Travis handed Viper Fang back to him. “Nice blade you’ve got there.”
“Thanks.”
“See?” he said. “He says he was just hanging around in there.” A number of the other high-rankers chuckled at that.
The scarred man didn’t respond and seemed to shrink back into the small crowd. Eik wondered if this was yet another troublesome guy he’d have to deal with in the future. Just another reason to grow stronger before his many, newfound enemies caught up with him.
“So, uuh, can I go back now, or?” he asked.
“Ah, yeah, sure. See ya at the debrief,” Travis said, dismissing him with a nonchalant wave.
Eik broke into a mad dash and headed toward the approximate location where the lake serpent had swallowed him.
He had blissfully repressed the scheduled debrief where he would surely be thoroughly questioned by the leadership of Forest about his experiences in the fracture and about his relationship with the Nidafjeld Alliance.
He had already been interviewed in more than a dozen stuffy offices, but that just hadn't been enough for those guys.

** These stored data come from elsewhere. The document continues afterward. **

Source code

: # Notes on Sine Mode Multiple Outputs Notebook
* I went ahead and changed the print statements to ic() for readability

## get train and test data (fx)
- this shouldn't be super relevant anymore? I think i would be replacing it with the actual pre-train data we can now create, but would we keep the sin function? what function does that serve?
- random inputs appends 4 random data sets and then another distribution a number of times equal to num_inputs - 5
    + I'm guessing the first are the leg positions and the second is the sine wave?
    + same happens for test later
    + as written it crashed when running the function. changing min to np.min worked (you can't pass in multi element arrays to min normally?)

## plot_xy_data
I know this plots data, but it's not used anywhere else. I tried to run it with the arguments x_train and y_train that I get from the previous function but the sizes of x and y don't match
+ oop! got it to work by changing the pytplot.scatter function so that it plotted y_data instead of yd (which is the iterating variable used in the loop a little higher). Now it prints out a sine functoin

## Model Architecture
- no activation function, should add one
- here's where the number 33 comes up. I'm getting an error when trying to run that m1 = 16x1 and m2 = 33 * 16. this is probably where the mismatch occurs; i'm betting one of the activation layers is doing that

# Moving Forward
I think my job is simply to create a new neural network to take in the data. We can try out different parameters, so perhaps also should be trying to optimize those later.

Heath might be dead and yet he was worrying about a damned debrief. It felt like his head was submerged in a bathtub filled with chaos. What the hell was wrong with him?
No, no... No, Heath couldn't be dead. He wouldn't die from a shitty punch like that. He couldn't be. Once they got back, it would be time to reap the rewards of the Great Raid, and in Eik’s case, the vanquishment of the high-ranked lake serpent.